School of Psychology, University of Birmingham, Edgbaston, Birmingham, UK.

Background: SATB2-associated syndrome (SAS) is a multisystem neurodevelopmental disorder characterised by intellectual disability, speech delay, and craniofacial anomalies. Although the clinical presentation of SAS is well-delineated, behaviours associated with SAS are less well-defined. Given the varied social profile reported in SAS of a 'jovial' predisposition and autistic behaviours, there may be phenotypic overlap with both Angelman syndrome (AS) and non-syndromal autism. This study aimed to describe behaviours in SAS in relation to chronological age and level of ability and contrast aspects of the behavioural phenotype with AS and non-syndromal autism.

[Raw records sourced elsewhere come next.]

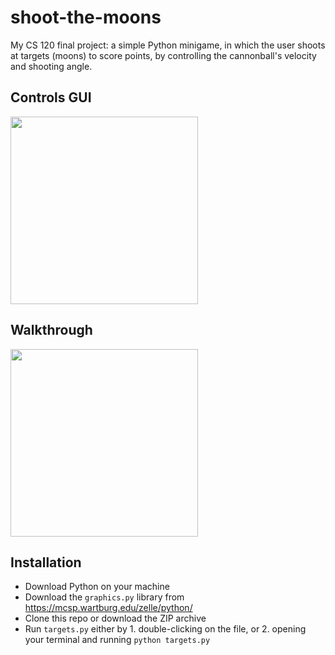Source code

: # shoot-the-moons
My CS 120 final project: a simple Python minigame, in which the user shoots at targets (moons) to score points, by controlling the cannonball's velocity and shooting angle.

## Controls GUI
<img src="https://user-images.githubusercontent.com/71611172/213323224-c0117ece-60f2-43a6-aea4-caf7d51242b0.png" width="300px" />

## Walkthrough
<img src="https://user-images.githubusercontent.com/71611172/213323229-72524e88-2985-4838-be66-4d7da892650a.gif" width="300px" />

## Installation
- Download Python on your machine
- Download the `graphics.py` library from https://mcsp.wartburg.edu/zelle/python/
- Clone this repo or download the ZIP archive
- Run `targets.py` either by 1. double-clicking on the file, or 2. opening your terminal and running `python targets.py`
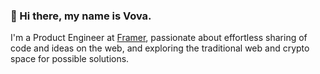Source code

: ### 👋 Hi there, my name is Vova.

I'm a Product Engineer at [Framer](�https://www.framer.com), passionate about effortless sharing of code and ideas on the web, and exploring the traditional web and crypto space for possible solutions. 

<!--
**vovacodes/vovacodes** is a ✨ _special_ ✨ repository because its `README.md` (this file) appears on your GitHub profile.

Here are some ideas to get you started:

- 🔭 I’m currently working on ...
- 🌱 I’m currently learning ...
- 👯 I’m looking to collaborate on ...
- 🤔 I’m looking for help with ...
- 💬 Ask me about ...
- 📫 How to reach me: ...
- 😄 Pronouns: ...
- ⚡ Fun fact: ...
-->
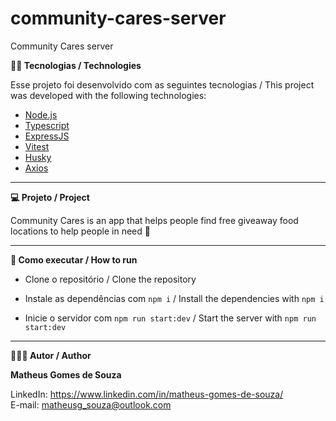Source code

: # community-cares-server
Community Cares server

**👨‍💻 Tecnologias / Technologies**

Esse projeto foi desenvolvido com as seguintes tecnologias / This project was developed with the following technologies:

- [Node.js](https://nodejs.org/en)
- [Typescript](https://www.typescriptlang.org/)
- [ExpressJS](https://expressjs.com/)
- [Vitest](https://vitest.dev/)
- [Husky](https://typicode.github.io/husky/)
- [Axios](https://axios-http.com/)


-----------------------------------------------------------------------------------------------------------------------------------------------------------------------------------

**💻 Projeto / Project**

Community Cares is an app that helps people find free giveaway food locations to help people in need 🧡

-----------------------------------------------------------------------------------------------------------------------------------------------------------------------------------

**🚀 Como executar / How to run**

- Clone o repositório / Clone the repository 

- Instale as dependências com `npm i` / Install the dependencies with `npm i`
- Inicie o servidor com `npm run start:dev` / Start the server with `npm run start:dev`

-----------------------------------------------------------------------------------------------------------------------------------------------------------------------------------

**🧑🏾‍💻 Autor / Author**

**Matheus Gomes de Souza**

LinkedIn: https://www.linkedin.com/in/matheus-gomes-de-souza/ <br/>
E-mail: matheusg_souza@outlook.com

Methods: Informant report questionnaire measures of behaviour, emotion, and autism characteristics were completed for 81 individuals with SAS (aged 1-36 years; 43 male). Within-group associations were analysed, and categorical data were compared between pre-school (1-5 years), school-age (6-15 years), and adolescent and adult SAS sub-groups (16 years and over). Cross-syndrome subscale and item-level analyses were conducted for 63 individuals with SAS (aged 1-27 years; 31 male), who were matched according to age and level of ability to 63 individuals with AS (aged 2-25 years; 32 male) and 63 individuals with non-syndromal autism (aged 3-26 years; 53 male).

Results: In SAS, higher rates of overactivity were moderately associated with lower self-help ability, and higher general anxiety scores were reported for males compared with females. Cross-syndrome subscale analyses uncovered several significant differences (p < .01), with comparatively low rates of stereotyped behaviour, overactivity, insistence on sameness and positive affect, and comparatively greater interest and pleasure and compulsive behaviour in individuals with SAS. Item-level analyses revealed a distinct profile of repetitive and autistic behaviours.

Limitations: Developmental analysis was based on a cross-sectional rather than a longitudinal research design, the contribution of pain and sleep to behaviour was not explored, and molecular genetic testing to determine genotype-phenotype behavioural relationships was not possible.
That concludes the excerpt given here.